**Work instruction:** Your task is to copy the lines of the data below from the line holding "нажал Track container." through the line holding "(радиус погрешности 10м).", inclusive, exactly and with nothing added.

--

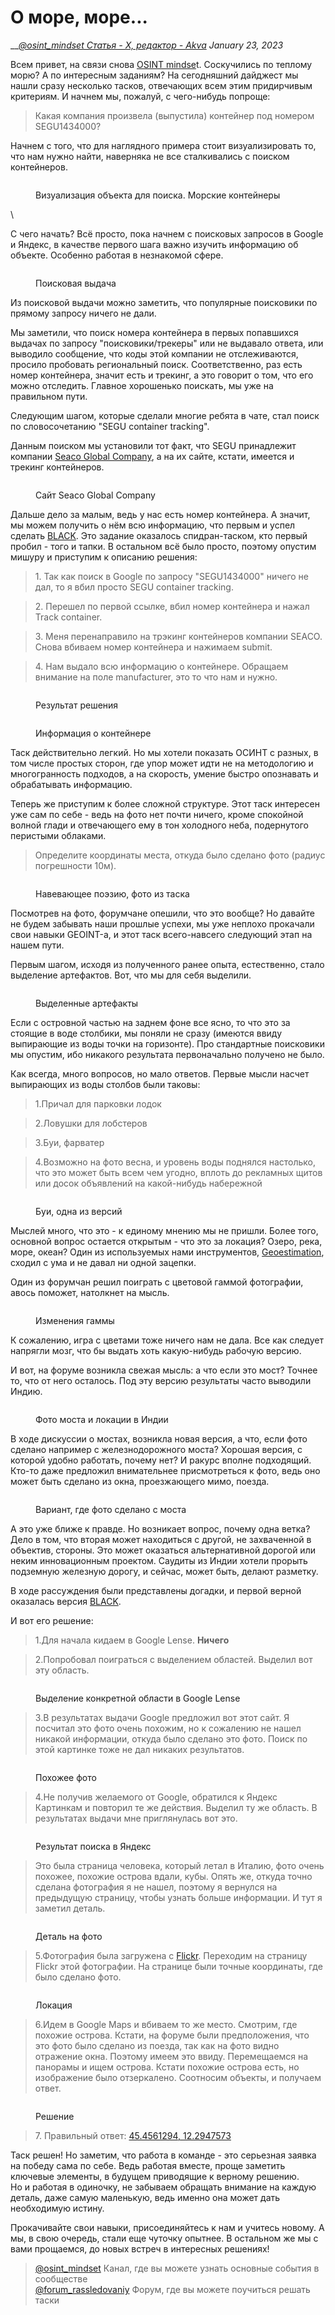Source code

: # О море, море...

__[_@osint\_mindset Статья - X, редактор - Akva_](https://t.me/osint\_mindset) _January 23, 2023_

Всем привет, на связи снова [OSINT mindse](https://t.me/osint\_mindset)t. Соскучились по теплому морю? А по интересным заданиям? На сегодняшний дайджест мы нашли сразу несколько тасков, отвечающих всем этим придирчивым критериям. И начнем мы, пожалуй, с чего-нибудь попроще:

> Какая компания произвела (выпустила) контейнер под номером SEGU1434000?

Начнем с того, что для наглядного примера стоит визуализировать то, что нам нужно найти, наверняка не все сталкивались с поиском контейнеров.

<figure><img src="https://telegra.ph/file/cd1644d6f725ffd3b785f.png" alt=""><figcaption><p>Визуализация объекта для поиска. Морские контейнеры</p></figcaption></figure>

\


С чего начать? Всё просто, пока начнем с поисковых запросов в Google и Яндекс, в качестве первого шага важно изучить информацию об объекте. Особенно работая в незнакомой сфере.

<figure><img src="https://telegra.ph/file/85adcc3c8371afb7f60b2.png" alt=""><figcaption><p>Поисковая выдача</p></figcaption></figure>

Из поисковой выдачи можно заметить, что популярные поисковики по прямому запросу ничего не дали.

Мы заметили, что поиск номера контейнера в первых попавшихся выдачах по запросу "поисковики/трекеры" или не выдавало ответа, или выводило сообщение, что коды этой компании не отслеживаются, просило пробовать региональный поиск. Соответственно, раз есть номер контейнера, значит есть и трекинг, а это говорит о том, что его можно отследить. Главное хорошенько поискать, мы уже на правильном пути.

Следующим шагом, которые сделали многие ребята в чате, стал поиск по словосочетанию "SEGU container tracking".

Данным поиском мы установили тот факт, что SEGU принадлежит компании [Seaco Global Company](https://alltrack.org/SEGU-container-tracking), а на их сайте, кстати, имеется и трекинг контейнеров.

<figure><img src="https://telegra.ph/file/7e98d12f2cd28c5a87f08.png" alt=""><figcaption><p>Сайт Seaco Global Company</p></figcaption></figure>

Дальше дело за малым, ведь у нас есть номер контейнера. А значит, мы можем получить о нём всю информацию, что первым и успел сделать [BLACK](https://t.me/blacktiesz). Это задание оказалось спидран-таском, кто первый пробил - того и тапки. В остальном всё было просто, поэтому опустим мишуру и приступим к описанию решения:

> 1\. Так как поиск в Google по запросу "SEGU1434000" ничего не дал, то я вбил просто SEGU container tracking.

> 2\. Перешел по первой ссылке, вбил номер контейнера и нажал Track container.

> 3\. Меня перенаправило на трэкинг контейнеров компании SEACO. Снова вбиваем номер контейнера и нажимаем submit.

> 4\. Нам выдало всю информацию о контейнере. Обращаем внимание на поле manufacturer, это то что нам и нужно.

<figure><img src="https://telegra.ph/file/c63160c3dba2ba0714a9d.png" alt=""><figcaption><p>Результат решения</p></figcaption></figure>

<figure><img src="https://telegra.ph/file/910c9c3c98d921c7b1565.png" alt=""><figcaption><p>Информация о контейнере</p></figcaption></figure>

Таск действительно легкий. Но мы хотели показать ОСИНТ с разных, в том числе простых сторон, где упор может идти не на методологию и многогранность подходов, а на скорость, умение быстро опознавать и обрабатывать информацию.

Теперь же приступим к более сложной структуре. Этот таск интересен уже сам по себе - ведь на фото нет почти ничего, кроме спокойной волной глади и отвечающего ему в тон холодного неба, подернутого перистыми облаками.

> Определите координаты места, откуда было сделано фото (радиус погрешности 10м).

<figure><img src="https://telegra.ph/file/853124297a779d1a68981.png" alt=""><figcaption><p>Навевающее поэзию, фото из таска</p></figcaption></figure>

Посмотрев на фото, форумчане опешили, что это вообще? Но давайте не будем забывать наши прошлые успехи, мы уже неплохо прокачали свои навыки GEOINT-а, и этот таск всего-навсего следующий этап на нашем пути.

Первым шагом, исходя из полученного ранее опыта, естественно, стало выделение артефактов. Вот, что мы для себя выделили.

<figure><img src="https://telegra.ph/file/e25a205121c2967565aac.png" alt=""><figcaption><p>Выделенные артефакты</p></figcaption></figure>

Если с островной частью на заднем фоне все ясно, то что это за стоящие в воде столбики, мы поняли не сразу (имеются ввиду выпирающие из воды точки на горизонте). Про стандартные поисковики мы опустим, ибо никакого результата первоначально получено не было.

Как всегда, много вопросов, но мало ответов. Первые мысли насчет выпирающих из воды столбов были таковы:

> 1.Причал для парковки лодок

> 2.Ловушки для лобстеров

> 3.Буи, фарватер

> 4.Возможно на фото весна, и уровень воды поднялся настолько, что это может быть всем чем угодно, вплоть до рекламных щитов или досок объявлений на какой-нибудь набережной

<figure><img src="https://telegra.ph/file/efa1e49304255d68e7df7.png" alt=""><figcaption><p>Буи, одна из версий</p></figcaption></figure>

Мыслей много, что это - к единому мнению мы не пришли. Более того, основной вопрос остается открытым - что это за локация? Озеро, река, море, океан? Один из используемых нами инструментов, [Geoestimation](https://labs.tib.eu/geoestimation/), сходил с ума и не давал ни одной зацепки.

Один из форумчан решил поиграть с цветовой гаммой фотографии, авось поможет, натолкнет на мысль.

<figure><img src="https://telegra.ph/file/bc9250fff52387aecb026.png" alt=""><figcaption><p>Изменения гаммы</p></figcaption></figure>

К сожалению, игра с цветами тоже ничего нам не дала. Все как следует напрягли мозг, что бы выдать хоть какую-нибудь рабочую версию.

И вот, на форуме возникла свежая мысль: а что если это мост? Точнее то, что от него осталось. Под эту версию результаты часто выводили Индию.

<figure><img src="https://telegra.ph/file/60deed089b662b809944f.png" alt=""><figcaption><p>Фото моста и локации в Индии</p></figcaption></figure>

В ходе дискуссии о мостах, возникла новая версия, а что, если фото сделано например с железнодорожного моста? Хорошая версия, с которой удобно работать, почему нет? И ракурс вполне подходящий. Кто-то даже предложил внимательнее присмотреться к фото, ведь оно может быть сделано из окна, проезжающего мимо, поезда.

<figure><img src="https://telegra.ph/file/eacca1179b8c271592d69.png" alt=""><figcaption><p>Вариант, где фото сделано с моста</p></figcaption></figure>

А это уже ближе к правде. Но возникает вопрос, почему одна ветка? Дело в том, что вторая может находиться с другой, не захваченной в объектив, стороны. Это может оказаться альтернативной дорогой или неким инновационным проектом. Саудиты из Индии хотели прорыть подземную железную дорогу, и сейчас, может быть, делают разметку.

В ходе рассуждения были представлены догадки, и первой верной оказалась версия [BLACK](https://t.me/blacktiesz).

И вот его решение:

> 1.Для начала кидаем в Google Lense. **Ничего**

> 2.Попробовал поиграться с выделением областей. Выделил вот эту область.

<figure><img src="https://telegra.ph/file/5705c2905a869b596c94b.png" alt=""><figcaption><p>Выделение конкретной области в Google Lense</p></figcaption></figure>

> 3.В результатах выдачи Google предложил вот этот сайт. Я посчитал это фото очень похожим, но к сожалению не нашел никакой информации, откуда было сделано это фото. Поиск по этой картинке тоже не дал никаких результатов.

<figure><img src="https://telegra.ph/file/bc94fb0e4120d9326d9df.jpg" alt=""><figcaption><p>Похожее фото</p></figcaption></figure>

> 4.Не получив желаемого от Google, обратился к Яндекс Картинкам и повторил те же действия. Выделил ту же область. В результатах выдачи мне приглянулась вот это.

<figure><img src="https://telegra.ph/file/a47cb6776b29d5e8a8d1e.jpg" alt=""><figcaption><p>Результат поиска в Яндекс</p></figcaption></figure>

> Это была страница человека, который летал в Италию, фото очень похожее, похожие острова вдали, кубы. Опять же, откуда точно сделана фотография я не нашел, поэтому я вернулся на предыдущую страницу, чтобы узнать больше информации. И тут я заметил деталь.

<figure><img src="https://telegra.ph/file/758bd91713fe8c1eeec62.jpg" alt=""><figcaption><p>Деталь на фото</p></figcaption></figure>

> 5.Фотография была загружена с [Flickr](https://www.flickr.com/). Переходим на страницу Flickr этой фотографии. На странице были точные координаты, где было сделано фото.

<figure><img src="https://telegra.ph/file/404f6f1a0590ee03aaa44.jpg" alt=""><figcaption><p>Локация</p></figcaption></figure>

> 6.Идем в Google Maps и вбиваем то же место. Смотрим, где похожие острова. Кстати, на форуме были предположения, что это фото было сделано из поезда, так как на фото видно отражение окна. Поэтому имеем это ввиду. Перемещаемся на панорамы и ищем острова. Кстати похожие острова есть, но изображение было отзеркалено. Соотносим объекты, и получаем ответ.

<figure><img src="https://telegra.ph/file/8064c24eab1de70baaf4c.jpg" alt=""><figcaption><p>Решение</p></figcaption></figure>

> 7\. Правильный ответ: [45.4561294, 12.2947573](https://www.google.com/maps/place/45%C2%B027'22.1%22N+12%C2%B017'41.1%22E/@45.4561294,12.2925686,17z/data=!3m1!4b1!4m5!3m4!1s0x0:0xb7e14abb34af8663!8m2!3d45.4561294!4d12.2947573)

Таск решен! Но заметим, что работа в команде - это серьезная заявка на победу сама по себе. Ведь работая вместе, проще заметить ключевые элементы, в будущем приводящие к верному решению.\
Но и работая в одиночку, не забываем обращать внимание на каждую деталь, даже самую маленькую, ведь именно она может дать необходимую истину.

Прокачивайте свои навыки, присоединяйтесь к нам и учитесь новому. А мы, в свою очередь, стали еще чуточку опытнее. В остальном же мы с вами прощаемся, до новых встреч в интересных решениях!

> [@osint\_mindset](https://t.me/osint\_mindset) Канал, где вы можете узнать основные события в сообществе[\
> @forum\_rassledovaniy](https://t.me/+GMxoDCvLO0k0MWRi) Форум, где вы можете поучиться решать таски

--

**Result for this task:**
> 2\. Перешел по первой ссылке, вбил номер контейнера и нажал Track container.

> 3\. Меня перенаправило на трэкинг контейнеров компании SEACO. Снова вбиваем номер контейнера и нажимаем submit.

> 4\. Нам выдало всю информацию о контейнере. Обращаем внимание на поле manufacturer, это то что нам и нужно.

<figure><img src="https://telegra.ph/file/c63160c3dba2ba0714a9d.png" alt=""><figcaption><p>Результат решения</p></figcaption></figure>

<figure><img src="https://telegra.ph/file/910c9c3c98d921c7b1565.png" alt=""><figcaption><p>Информация о контейнере</p></figcaption></figure>

Таск действительно легкий. Но мы хотели показать ОСИНТ с разных, в том числе простых сторон, где упор может идти не на методологию и многогранность подходов, а на скорость, умение быстро опознавать и обрабатывать информацию.

Теперь же приступим к более сложной структуре. Этот таск интересен уже сам по себе - ведь на фото нет почти ничего, кроме спокойной волной глади и отвечающего ему в тон холодного неба, подернутого перистыми облаками.

> Определите координаты места, откуда было сделано фото (радиус погрешности 10м).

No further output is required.